Task objective: Give again, exactly as written, each line of the material below starting at the line that contains "if (heavyObject == null)" and ending at the line that contains "Use of WeakReference". Both ends count, and no other line does.

Input data:

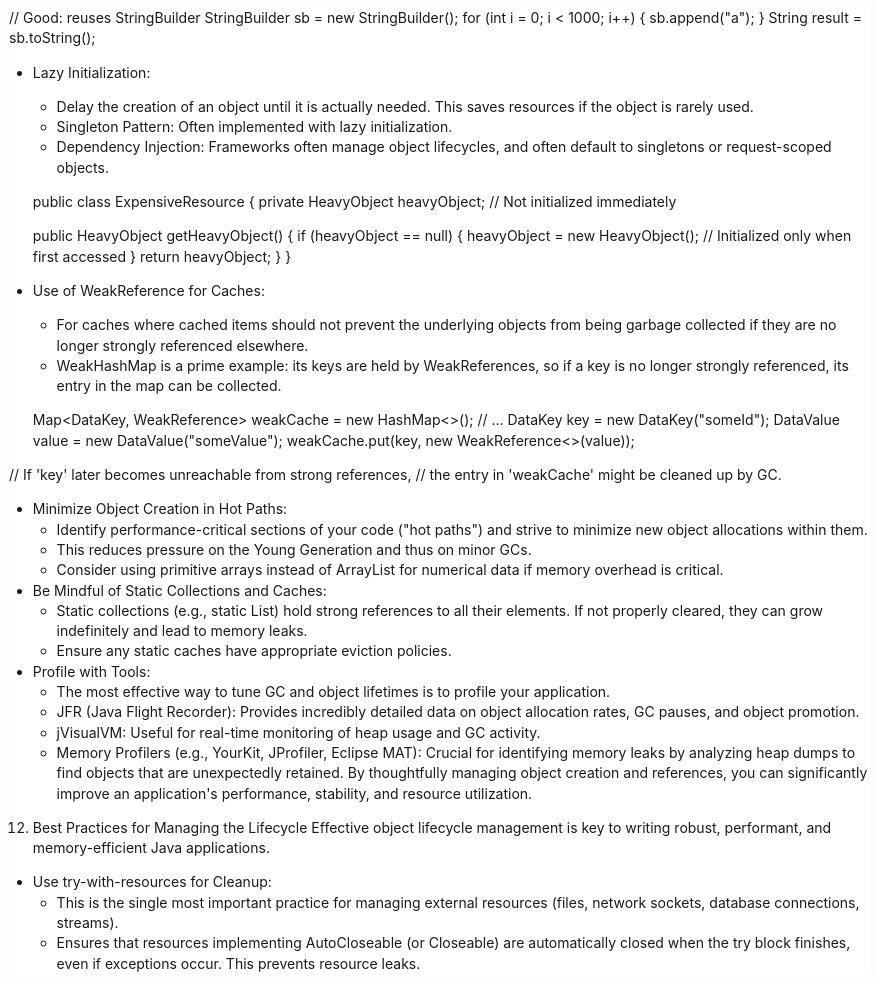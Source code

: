 // Good: reuses StringBuilder
StringBuilder sb = new StringBuilder();
for (int i = 0; i < 1000; i++) {
    sb.append("a");
}
String result = sb.toString();

 * Lazy Initialization:
   * Delay the creation of an object until it is actually needed. This saves resources if the object is rarely used.
   * Singleton Pattern: Often implemented with lazy initialization.
   * Dependency Injection: Frameworks often manage object lifecycles, and often default to singletons or request-scoped objects.
   
   public class ExpensiveResource {
    private HeavyObject heavyObject; // Not initialized immediately

    public HeavyObject getHeavyObject() {
        if (heavyObject == null) {
            heavyObject = new HeavyObject(); // Initialized only when first accessed
        }
        return heavyObject;
    }
}

 * Use of WeakReference for Caches:
   * For caches where cached items should not prevent the underlying objects from being garbage collected if they are no longer strongly referenced elsewhere.
   * WeakHashMap is a prime example: its keys are held by WeakReferences, so if a key is no longer strongly referenced, its entry in the map can be collected.
   
   Map<DataKey, WeakReference<DataValue>> weakCache = new HashMap<>();
// ...
DataKey key = new DataKey("someId");
DataValue value = new DataValue("someValue");
weakCache.put(key, new WeakReference<>(value));

// If 'key' later becomes unreachable from strong references,
// the entry in 'weakCache' might be cleaned up by GC.

 * Minimize Object Creation in Hot Paths:
   * Identify performance-critical sections of your code ("hot paths") and strive to minimize new object allocations within them.
   * This reduces pressure on the Young Generation and thus on minor GCs.
   * Consider using primitive arrays instead of ArrayList<Integer> for numerical data if memory overhead is critical.
 * Be Mindful of Static Collections and Caches:
   * Static collections (e.g., static List<T>) hold strong references to all their elements. If not properly cleared, they can grow indefinitely and lead to memory leaks.
   * Ensure any static caches have appropriate eviction policies.
 * Profile with Tools:
   * The most effective way to tune GC and object lifetimes is to profile your application.
   * JFR (Java Flight Recorder): Provides incredibly detailed data on object allocation rates, GC pauses, and object promotion.
   * jVisualVM: Useful for real-time monitoring of heap usage and GC activity.
   * Memory Profilers (e.g., YourKit, JProfiler, Eclipse MAT): Crucial for identifying memory leaks by analyzing heap dumps to find objects that are unexpectedly retained.
By thoughtfully managing object creation and references, you can significantly improve an application's performance, stability, and resource utilization.
12. Best Practices for Managing the Lifecycle
Effective object lifecycle management is key to writing robust, performant, and memory-efficient Java applications.
 * Use try-with-resources for Cleanup:
   * This is the single most important practice for managing external resources (files, network sockets, database connections, streams).
   * Ensures that resources implementing AutoCloseable (or Closeable) are automatically closed when the try block finishes, even if exceptions occur. This prevents resource leaks.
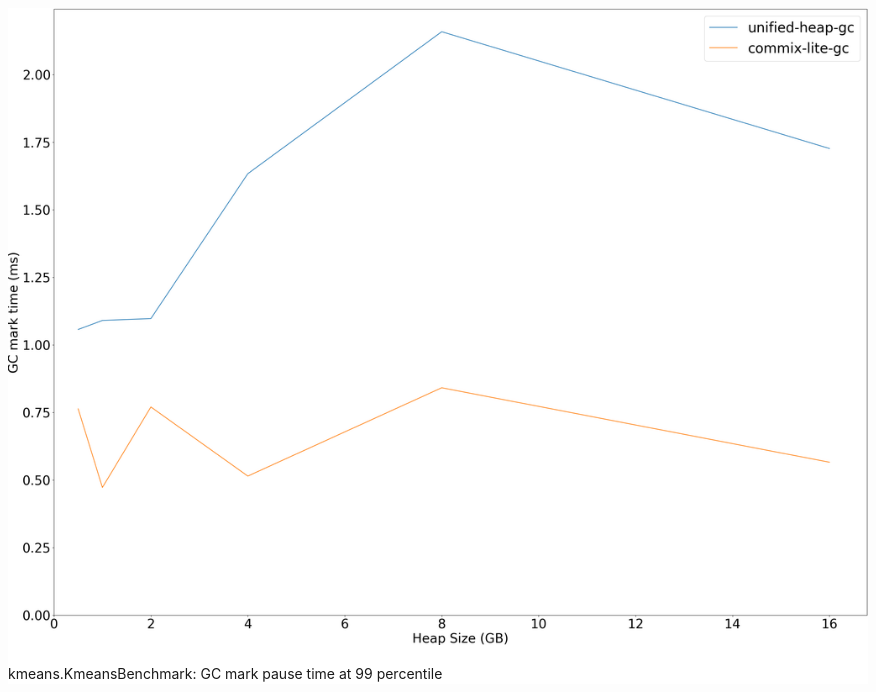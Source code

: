![kmeans.KmeansBenchmark: GC mark pause time at 90 percentile](gc_size_chartkmeans.KmeansBenchmarkpercentile_90_mark.png)

kmeans.KmeansBenchmark: GC mark pause time at 99 percentile
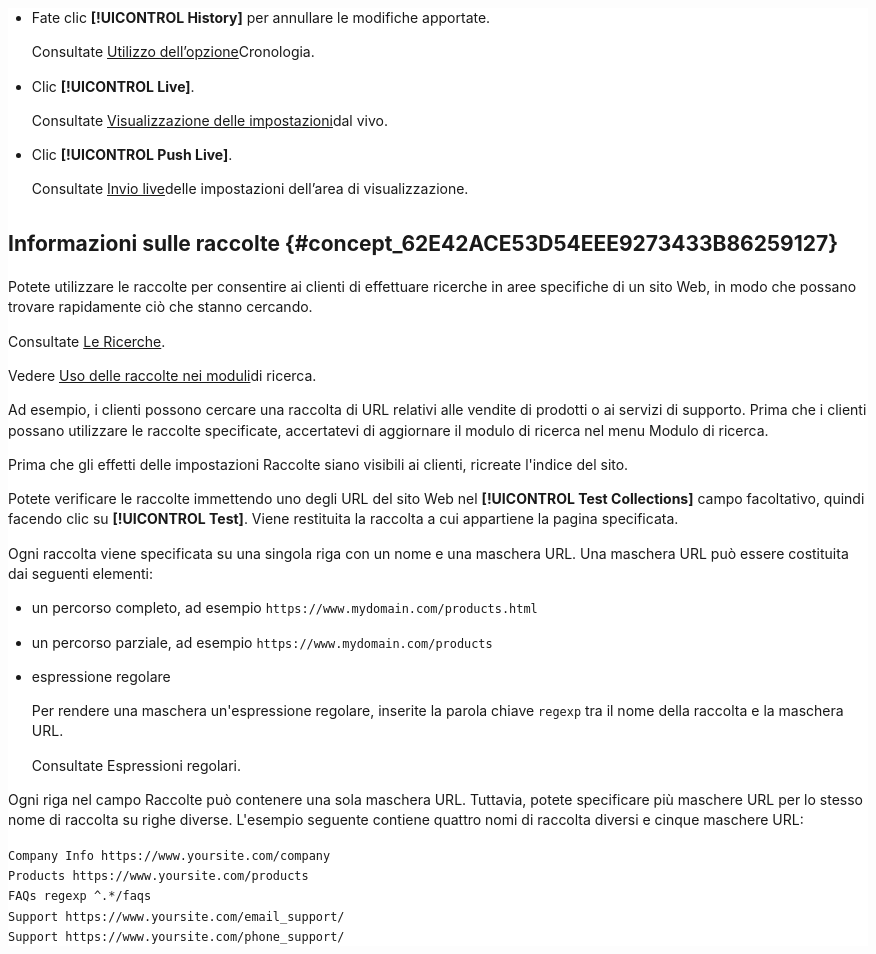    * Fate clic **[!UICONTROL History]** per annullare le modifiche apportate.

      Consultate [Utilizzo dell’opzione](../t-using-the-history-option.md#task_70DD3F87A67242BBBD2CB27156F43002)Cronologia.

   * Clic **[!UICONTROL Live]**.

      Consultate [Visualizzazione delle impostazioni](../c-about-staging.md#task_401A0EBDB5DB4D4CA933CBA7BECDC10F)dal vivo.

   * Clic **[!UICONTROL Push Live]**.

      Consultate [Invio live](../c-about-staging.md#task_44306783B4C0408AAA58B471DAF2D9A4)delle impostazioni dell’area di visualizzazione.

## Informazioni sulle raccolte {#concept_62E42ACE53D54EEE9273433B86259127}

Potete utilizzare le raccolte per consentire ai clienti di effettuare ricerche in aree specifiche di un sito Web, in modo che possano trovare rapidamente ciò che stanno cercando.



Consultate [Le Ricerche](../c-about-settings-menu/c-about-searching-menu.md#concept_207105CF26B1448F8A3D223787C56AB8).

Vedere [Uso delle raccolte nei moduli](../c-appendices/c-searchforms.md#reference_5A079AEEEFB84457892EF0870D0605C3)di ricerca.

Ad esempio, i clienti possono cercare una raccolta di URL relativi alle vendite di prodotti o ai servizi di supporto. Prima che i clienti possano utilizzare le raccolte specificate, accertatevi di aggiornare il modulo di ricerca nel menu Modulo di ricerca.

Prima che gli effetti delle impostazioni Raccolte siano visibili ai clienti, ricreate l&#39;indice del sito.

Potete verificare le raccolte immettendo uno degli URL del sito Web nel **[!UICONTROL Test Collections]** campo facoltativo, quindi facendo clic su **[!UICONTROL Test]**. Viene restituita la raccolta a cui appartiene la pagina specificata.

Ogni raccolta viene specificata su una singola riga con un nome e una maschera URL. Una maschera URL può essere costituita dai seguenti elementi:

* un percorso completo, ad esempio `https://www.mydomain.com/products.html`
* un percorso parziale, ad esempio `https://www.mydomain.com/products`
* espressione regolare

   Per rendere una maschera un&#39;espressione regolare, inserite la parola chiave `regexp` tra il nome della raccolta e la maschera URL.

   Consultate Espressioni [](../c-appendices/r-regular-expressions.md#reference_B5BA7D61D82E4109A01D2A2D964E3A6A)regolari.

Ogni riga nel campo Raccolte può contenere una sola maschera URL. Tuttavia, potete specificare più maschere URL per lo stesso nome di raccolta su righe diverse. L&#39;esempio seguente contiene quattro nomi di raccolta diversi e cinque maschere URL:

```
Company Info https://www.yoursite.com/company 
Products https://www.yoursite.com/products 
FAQs regexp ^.*/faqs 
Support https://www.yoursite.com/email_support/ 
Support https://www.yoursite.com/phone_support/
```
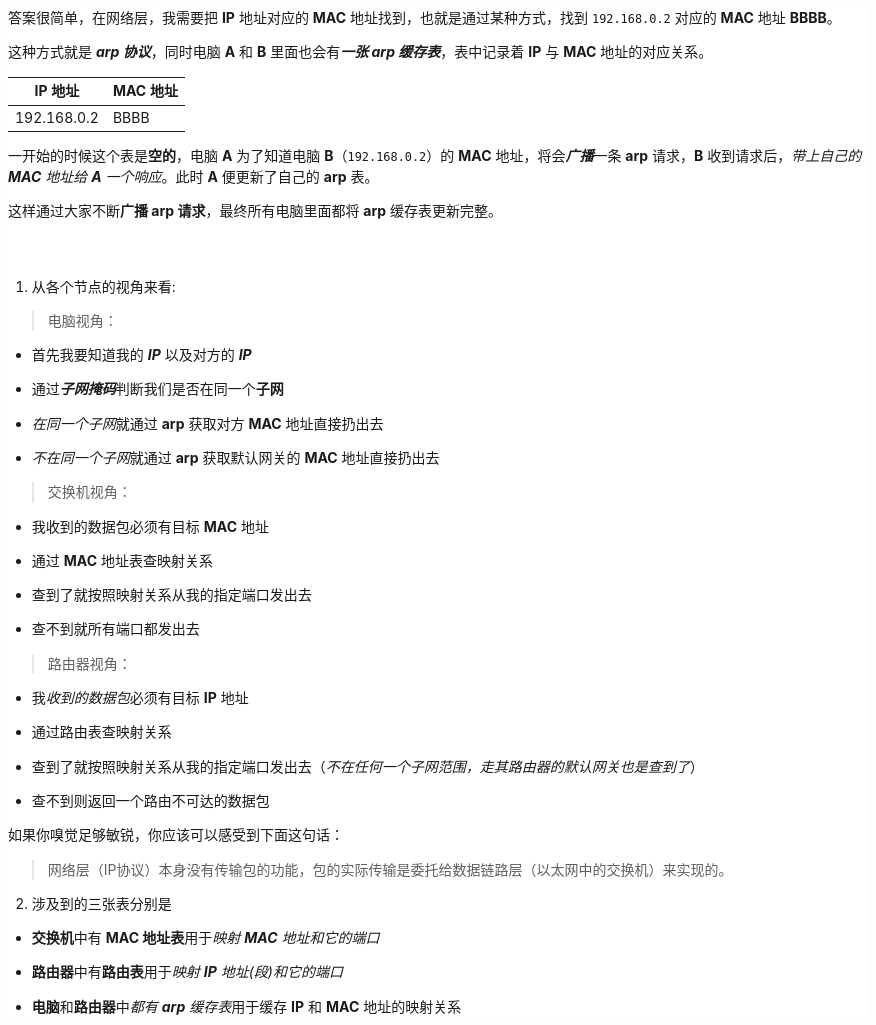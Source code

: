 答案很简单，在网络层，我需要把 **IP** 地址对应的 **MAC** 地址找到，也就是通过某种方式，找到 ```192.168.0.2``` 对应的 **MAC** 地址 **BBBB**。

这种方式就是 ***arp 协议***，同时电脑 **A** 和 **B** 里面也会有***一张 arp 缓存表***，表中记录着 **IP** 与 **MAC** 地址的对应关系。

<center>

| IP 地址  | MAC 地址  |
|---|---|
| 192.168.0.2  | BBBB |

</center>

一开始的时候这个表是**空的**，电脑 **A** 为了知道电脑 **B**（```192.168.0.2```）的 **MAC** 地址，将会***广播***一条 **arp** 请求，**B** 收到请求后，*带上自己的 **MAC** 地址给 **A** 一个响应*。此时 **A** 便更新了自己的 **arp** 表。

这样通过大家不断**广播 arp 请求**，最终所有电脑里面都将 **arp** 缓存表更新完整。

<p align="center" style="font-size: 16px;color: #FFFFFF">
    <b>总结一下</b>
</p>

1. 从各个节点的视角来看:

> 电脑视角：

- 首先我要知道我的 ***IP*** 以及对方的 ***IP***

- 通过***子网掩码***判断我们是否在同一个**子网**

- *在同一个子网*就通过 **arp** 获取对方 **MAC** 地址直接扔出去

- *不在同一个子网*就通过 **arp** 获取默认网关的 **MAC** 地址直接扔出去

> 交换机视角：

- 我收到的数据包必须有目标 **MAC** 地址

- 通过 **MAC** 地址表查映射关系

- 查到了就按照映射关系从我的指定端口发出去

- 查不到就所有端口都发出去

> 路由器视角：

- 我*收到的数据包*必须有目标 **IP** 地址

- 通过路由表查映射关系

- 查到了就按照映射关系从我的指定端口发出去（*不在任何一个子网范围，走其路由器的默认网关也是查到了*）

- 查不到则返回一个路由不可达的数据包

如果你嗅觉足够敏锐，你应该可以感受到下面这句话：

> 网络层（IP协议）本身没有传输包的功能，包的实际传输是委托给数据链路层（以太网中的交换机）来实现的。

2. 涉及到的三张表分别是

- **交换机**中有 **MAC 地址表**用于*映射 **MAC** 地址和它的端口*

- **路由器**中有**路由表**用于*映射 **IP** 地址(段)和它的端口*

- **电脑**和**路由器**中*都有 **arp** 缓存表*用于缓存 **IP** 和 **MAC** 地址的映射关系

Your response:
        if (heavyObject == null) {
            heavyObject = new HeavyObject(); // Initialized only when first accessed
        }
        return heavyObject;
    }
}

 * Use of WeakReference for Caches:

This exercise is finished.